Hüseyin Hilmi was born in İzmir. Hilmi's birth date is not clearly known. He worked as a civil servant in İzmir.

== Early political career ==
In İzmir, Hilmi published a newspaper named Serbest İzmir (Free İzmir or Liberal İzmir) in 1907. He was a supporter of the Ottoman Liberty Party and Mehmed Sabahaddin.

He received an inheritance from his father and went to Romania in the following years. In Romania, Hilmi was affected by labour movements and he became a socialist. Hilmi started publishing the İştirak on 13 February 1909. Thereafter, he was known with the epithet İştirak, and he was called İştirakçi Hilmi.

== Ottoman Socialist Party era ==
His weekly journal İştirak, launched in 1910, became a periodical for the defense of socialism among Ottoman intellectuals. İştirak introduced different branches of socialism to its readers. It was the first time that Marxism was advocated for in the Ottoman press. The Ottoman Socialist Party (Osmanlı Sosyalist Fırkası, OSF) was founded by Hilmi, Namık Hasan, İbnül Tahir İsmail Faikt, Baha Tevfik and Hamit Suphi in August 1910.

According to Özgür Yılmaz,
While Hilmi and his associates attempted to reconcile socialism with Islam, their publications were also open to non-Muslim Ottoman citizens, reflecting a cosmopolitan outlook.

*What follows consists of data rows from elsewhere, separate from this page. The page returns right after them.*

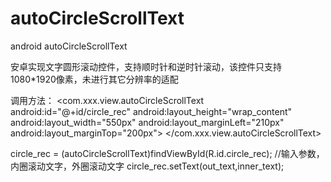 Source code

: # autoCircleScrollText
android autoCircleScrollText

安卓实现文字圆形滚动控件，支持顺时针和逆时针滚动，该控件只支持1080*1920像素，未进行其它分辨率的适配

调用方法：
  <com.xxx.view.autoCircleScrollText
    android:id="@+id/circle_rec"
    android:layout_height="wrap_content"
    android:layout_width="550px"
    android:layout_marginLeft="210px"
    android:layout_marginTop="200px">
  </com.xxx.view.autoCircleScrollText>

 circle_rec = (autoCircleScrollText)findViewById(R.id.circle_rec);
 //输入参数，内圈滚动文字，外圈滚动文字
 circle_rec.setText(out_text,inner_text);
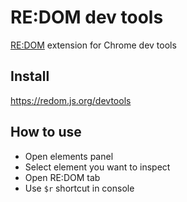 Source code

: # RE:DOM dev tools
[RE:DOM](https://redom.js.org) extension for Chrome dev tools

## Install
https://redom.js.org/devtools

## How to use
- Open elements panel
- Select element you want to inspect
- Open RE:DOM tab
- Use `$r` shortcut in console
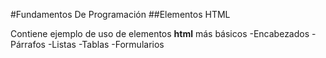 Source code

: #Fundamentos De Programación
##Elementos HTML

Contiene ejemplo de uso de elementos **html** más básicos
-Encabezados
-Párrafos
-Listas
-Tablas
-Formularios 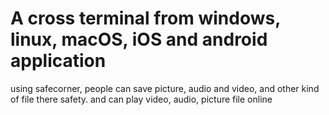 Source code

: # A cross terminal from windows, linux, macOS, iOS and android application
using safecorner, people can save picture, audio and video, and other kind of file there safety. and can play video, audio, picture file online

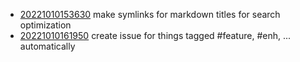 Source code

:- [20221010153630](/zet/20221010153630/README.md) make symlinks for markdown titles for search optimization
- [20221010161950](/zet/20221010161950/README.md) create issue for things tagged #feature, #enh, ... automatically
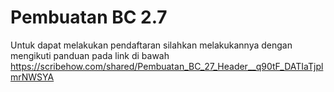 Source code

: # Pembuatan BC 2.7
Untuk dapat melakukan pendaftaran silahkan melakukannya dengan mengikuti panduan pada link di bawah
https://scribehow.com/shared/Pembuatan_BC_27_Header__q90tF_DATIaTjplmrNWSYA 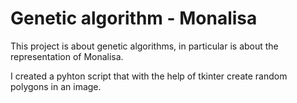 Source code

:# Genetic algorithm - Monalisa

This project is about genetic algorithms, in particular is about the representation of Monalisa.

I created a pyhton script that with the help of tkinter create random polygons in an image.
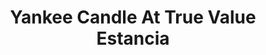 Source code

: ---
title: "Yankee Candle At True Value Estancia"
url: /pasig/yankee-candle-at-true-value-estancia/
shop: Warenhaus
--- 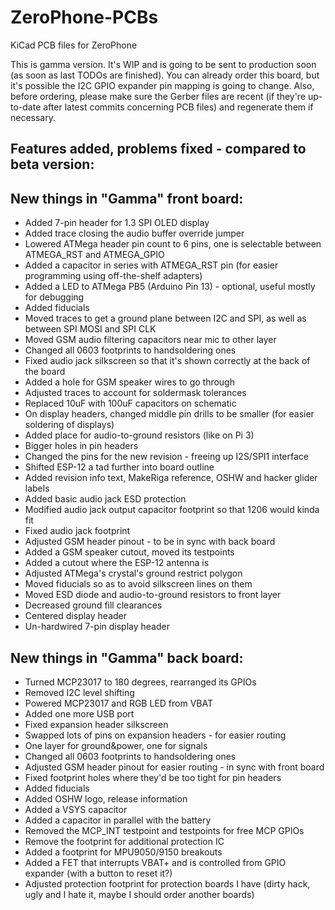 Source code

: # ZeroPhone-PCBs
KiCad PCB files for ZeroPhone

This is gamma version. It's WIP and is going to be sent to production soon (as soon as last TODOs are finished). You can already order this board, but it's possible the I2C GPIO expander pin mapping is going to change. Also, before ordering, please make sure the Gerber files are recent (if they're up-to-date after latest commits concerning PCB files) and regenerate them if necessary.

## Features added, problems fixed - compared to beta version:

## New things in "Gamma" front board:

* Added 7-pin header for 1.3 SPI OLED display
* Added trace closing the audio buffer override jumper
* Lowered ATMega header pin count to 6 pins, one is selectable between ATMEGA_RST and ATMEGA_GPIO
* Added a capacitor in series with ATMEGA_RST pin (for easier programming using off-the-shelf adapters)
* Added a LED to ATMega PB5 (Arduino Pin 13) - optional, useful mostly for debugging
* Added fiducials 
* Moved traces to get a ground plane between I2C and SPI, as well as between SPI MOSI and SPI CLK
* Moved GSM audio filtering capacitors near mic to other layer
* Changed all 0603 footprints to handsoldering ones
* Fixed audio jack silkscreen so that it's shown correctly at the back of the board
* Added a hole for GSM speaker wires to go through
* Adjusted traces to account for soldermask tolerances
* Replaced 10uF with 100uF capacitors on schematic
* On display headers, changed middle pin drills to be smaller (for easier soldering of displays)
* Added place for audio-to-ground resistors (like on Pi 3)
* Bigger holes in pin headers
* Changed the pins for the new revision - freeing up I2S/SPI1 interface
* Shifted ESP-12 a tad further into board outline
* Added revision info text, MakeRiga reference, OSHW and hacker glider labels
* Added basic audio jack ESD protection 
* Modified audio jack output capacitor footprint so that 1206 would kinda fit
* Fixed audio jack footprint
* Adjusted GSM header pinout - to be in sync with back board
* Added a GSM speaker cutout, moved its testpoints
* Added a cutout where the ESP-12 antenna is
* Adjusted ATMega's crystal's ground restrict polygon
* Moved fiducials so as to avoid silkscreen lines on them
* Moved ESD diode and audio-to-ground resistors to front layer
* Decreased ground fill clearances
* Centered display header
* Un-hardwired 7-pin display header

## New things in "Gamma" back board:

* Turned MCP23017 to 180 degrees, rearranged its GPIOs
* Removed I2C level shifting
* Powered MCP23017 and RGB LED from VBAT
* Added one more USB port
* Fixed expansion header silkscreen
* Swapped lots of pins on expansion headers - for easier routing
* One layer for ground&power, one for signals
* Changed all 0603 footprints to handsoldering ones
* Adjusted GSM header pinout for easier routing - in sync with front board
* Fixed footprint holes where they'd be too tight for pin headers
* Added fiducials
* Added OSHW logo, release information
* Added a VSYS capacitor
* Added a capacitor in parallel with the battery
* Removed the MCP_INT testpoint and testpoints for free MCP GPIOs
* Remove the footprint for additional protection IC
* Added a footprint for MPU9050/9150 breakouts
* Added a FET that interrupts VBAT+ and is controlled from GPIO expander (with a button to reset it?)
* Adjusted protection footprint for protection boards I have (dirty hack, ugly and I hate it, maybe I should order another boards)
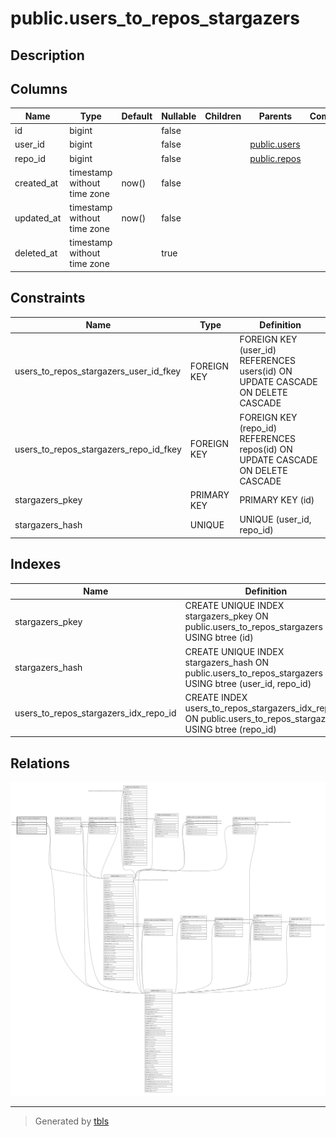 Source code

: # public.users_to_repos_stargazers

## Description

## Columns

| Name       | Type                        | Default | Nullable | Children | Parents                         | Comment |
| ---------- | --------------------------- | ------- | -------- | -------- | ------------------------------- | ------- |
| id         | bigint                      |         | false    |          |                                 |         |
| user_id    | bigint                      |         | false    |          | [public.users](public.users.md) |         |
| repo_id    | bigint                      |         | false    |          | [public.repos](public.repos.md) |         |
| created_at | timestamp without time zone | now()   | false    |          |                                 |         |
| updated_at | timestamp without time zone | now()   | false    |          |                                 |         |
| deleted_at | timestamp without time zone |         | true     |          |                                 |         |

## Constraints

| Name                                   | Type        | Definition                                                                     |
| -------------------------------------- | ----------- | ------------------------------------------------------------------------------ |
| users_to_repos_stargazers_user_id_fkey | FOREIGN KEY | FOREIGN KEY (user_id) REFERENCES users(id) ON UPDATE CASCADE ON DELETE CASCADE |
| users_to_repos_stargazers_repo_id_fkey | FOREIGN KEY | FOREIGN KEY (repo_id) REFERENCES repos(id) ON UPDATE CASCADE ON DELETE CASCADE |
| stargazers_pkey                        | PRIMARY KEY | PRIMARY KEY (id)                                                               |
| stargazers_hash                        | UNIQUE      | UNIQUE (user_id, repo_id)                                                      |

## Indexes

| Name                                  | Definition                                                                                                   |
| ------------------------------------- | ------------------------------------------------------------------------------------------------------------ |
| stargazers_pkey                       | CREATE UNIQUE INDEX stargazers_pkey ON public.users_to_repos_stargazers USING btree (id)                     |
| stargazers_hash                       | CREATE UNIQUE INDEX stargazers_hash ON public.users_to_repos_stargazers USING btree (user_id, repo_id)       |
| users_to_repos_stargazers_idx_repo_id | CREATE INDEX users_to_repos_stargazers_idx_repo_id ON public.users_to_repos_stargazers USING btree (repo_id) |

## Relations

![er](public.users_to_repos_stargazers.svg)

---

> Generated by [tbls](https://github.com/k1LoW/tbls)
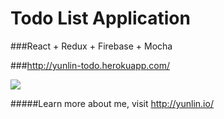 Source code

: 
Todo List Application
===================
###React + Redux + Firebase + Mocha

###http://yunlin-todo.herokuapp.com/

![](http://i.imgur.com/uRVckuo.png?1)


#####Learn more about me, visit http://yunlin.io/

Nevertheless, the initial socialist initiative soon shifted toward a more liberal oppositional stance.

In 1913, after the Committee of Union and Progress and the assassination of Mahmud Shevket Pasha, the party was closed down and Hilmi was exiled to Sinop Fortress Prison.

=== Ottoman Socialist Party in Paris Branch ===
The Paris branch of the OSF was founded by Doctor Refik Nevzat in the 1910s. After the closing of the party in Istanbul and the exiling of Hilmi, Refik Nevzat became the only representative of the party. He published three brochures for OSF named Siyaset-i Hazıra-i Meş'ume (Current Sinister Politics), Sosyalizm ve Rehber-i Amele (Socialism and Vanguard Workers) and Haraç Mezat Satıyoruz (Auctions Sell Tribute).

== Socialist Party of Turkey ==
After the Armistice of Mudros (Mondros Mütakeresi) Hüseyin Hilmi returned to Istanbul. On 20 February 1325 (1919), the Socialist Party of Turkey (Türkiye Sosyalist Fırkası, TSF) was founded by Hüseyin Hilmi and another 13 persons. Compared to the Ottoman Socialist Party, the Socialist Party of Turkey was positioned more to the left. Also TSF was a member of the Second International. The Party published the newspaper İdrak.

=== Strikes and TSF ===
In Istanbul, in 1920, the Ottoman worker class launched several strikes for occupation of the country, poor wages, and other reasons. In this atmosphere, TSF became popular among Istanbul workers. According to Yılmaz, Hilmi "gained renown for his leadership during significant labor strikes, including those involving tanners, dockworkers, and tramway employees."

== Second Congress and dissolution ==
On 31 October 1920 Party prepared a second congress. In this congress Hüseyin Hilmi became founder and unchangeable leader. With this, the opposition tried to exile Hilmi and friends. But Hilmi and Hilmi's friends survived this opposition. With this, the opposition split from the party and founded the Independent Socialist Party. After the split, the party lost power.

== Third Congress and exiling of Hilmi ==
On 8 March 1922, the party prepared a third congress. In this congress, Hilmi and supporters were exiled from the party. The party was democratic again but it did not have any effect on the outcome. The party was dissolved.

== Death ==
On 16 November 1922, Hüseyin Hilmi was assassinated by a police officer named Ali Haydar. At first, Ali Haydar said Hilmi was trying to rape him so then he killed him. But he changed his statement afterwards and said Hilmi was killed by unknown men.